━━━━━ Data provided ━━━━━

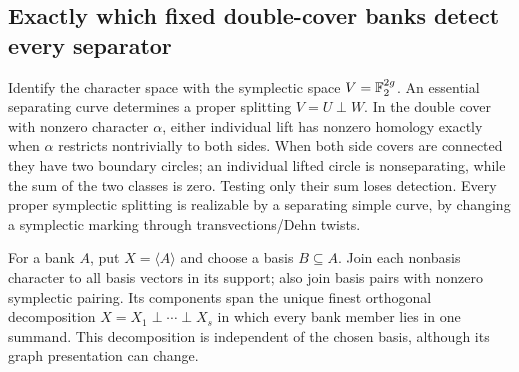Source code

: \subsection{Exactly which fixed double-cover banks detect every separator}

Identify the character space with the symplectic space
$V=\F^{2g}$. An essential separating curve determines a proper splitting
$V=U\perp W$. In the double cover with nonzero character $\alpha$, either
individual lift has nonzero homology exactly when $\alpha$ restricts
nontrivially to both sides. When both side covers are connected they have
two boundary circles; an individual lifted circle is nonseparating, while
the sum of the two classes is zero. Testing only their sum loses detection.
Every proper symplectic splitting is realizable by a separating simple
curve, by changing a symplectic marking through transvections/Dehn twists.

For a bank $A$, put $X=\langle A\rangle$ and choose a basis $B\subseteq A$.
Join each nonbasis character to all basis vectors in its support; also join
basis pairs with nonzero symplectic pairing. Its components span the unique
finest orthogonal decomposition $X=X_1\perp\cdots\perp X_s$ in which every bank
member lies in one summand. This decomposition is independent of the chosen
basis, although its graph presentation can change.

━━━━━

[Instructions for the task]:
From the first line to the last, retype the data above exactly, but not its images.

[Solved exercise]:
Source code

: \subsection{Exactly which fixed double-cover banks detect every separator}

Identify the character space with the symplectic space
$V=\F^{2g}$. An essential separating curve determines a proper splitting
$V=U\perp W$. In the double cover with nonzero character $\alpha$, either
individual lift has nonzero homology exactly when $\alpha$ restricts
nontrivially to both sides. When both side covers are connected they have
two boundary circles; an individual lifted circle is nonseparating, while
the sum of the two classes is zero. Testing only their sum loses detection.
Every proper symplectic splitting is realizable by a separating simple
curve, by changing a symplectic marking through transvections/Dehn twists.

For a bank $A$, put $X=\langle A\rangle$ and choose a basis $B\subseteq A$.
Join each nonbasis character to all basis vectors in its support; also join
basis pairs with nonzero symplectic pairing. Its components span the unique
finest orthogonal decomposition $X=X_1\perp\cdots\perp X_s$ in which every bank
member lies in one summand. This decomposition is independent of the chosen
basis, although its graph presentation can change.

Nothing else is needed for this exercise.